[Assignment]: In the records below, find each line with the word "ConfigurationData" and copy it.

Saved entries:
------------------------------------------------------------

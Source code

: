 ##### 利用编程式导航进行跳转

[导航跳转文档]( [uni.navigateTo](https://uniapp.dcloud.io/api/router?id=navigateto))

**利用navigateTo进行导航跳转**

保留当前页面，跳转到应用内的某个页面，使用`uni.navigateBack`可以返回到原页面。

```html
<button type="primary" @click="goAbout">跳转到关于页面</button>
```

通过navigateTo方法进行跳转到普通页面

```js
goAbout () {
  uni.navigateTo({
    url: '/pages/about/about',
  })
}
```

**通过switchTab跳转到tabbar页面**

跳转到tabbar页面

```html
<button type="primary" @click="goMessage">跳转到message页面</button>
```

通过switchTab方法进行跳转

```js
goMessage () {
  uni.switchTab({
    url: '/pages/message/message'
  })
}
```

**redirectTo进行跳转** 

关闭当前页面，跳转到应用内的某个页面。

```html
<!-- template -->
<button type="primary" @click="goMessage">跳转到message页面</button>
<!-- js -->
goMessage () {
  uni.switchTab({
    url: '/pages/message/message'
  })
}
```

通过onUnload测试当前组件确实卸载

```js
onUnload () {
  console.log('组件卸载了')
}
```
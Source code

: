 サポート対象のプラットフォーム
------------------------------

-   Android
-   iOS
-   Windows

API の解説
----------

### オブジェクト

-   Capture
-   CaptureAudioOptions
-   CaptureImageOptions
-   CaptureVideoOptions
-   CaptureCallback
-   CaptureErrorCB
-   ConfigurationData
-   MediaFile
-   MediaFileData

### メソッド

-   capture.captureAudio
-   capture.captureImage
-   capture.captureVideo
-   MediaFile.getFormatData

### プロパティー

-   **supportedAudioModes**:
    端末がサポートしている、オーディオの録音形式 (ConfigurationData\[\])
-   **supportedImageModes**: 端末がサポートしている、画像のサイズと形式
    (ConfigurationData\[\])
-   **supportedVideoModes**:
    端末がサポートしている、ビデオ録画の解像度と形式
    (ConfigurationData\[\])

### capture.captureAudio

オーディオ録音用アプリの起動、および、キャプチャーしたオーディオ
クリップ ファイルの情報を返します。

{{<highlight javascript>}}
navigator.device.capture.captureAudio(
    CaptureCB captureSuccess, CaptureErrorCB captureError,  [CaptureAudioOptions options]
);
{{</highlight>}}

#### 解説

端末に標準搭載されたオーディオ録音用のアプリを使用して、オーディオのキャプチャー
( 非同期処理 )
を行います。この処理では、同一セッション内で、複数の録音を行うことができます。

------------------------------------------------------------

[Output for this exercise]:
-   ConfigurationData
    端末がサポートしている、オーディオの録音形式 (ConfigurationData\[\])
    (ConfigurationData\[\])
    (ConfigurationData\[\])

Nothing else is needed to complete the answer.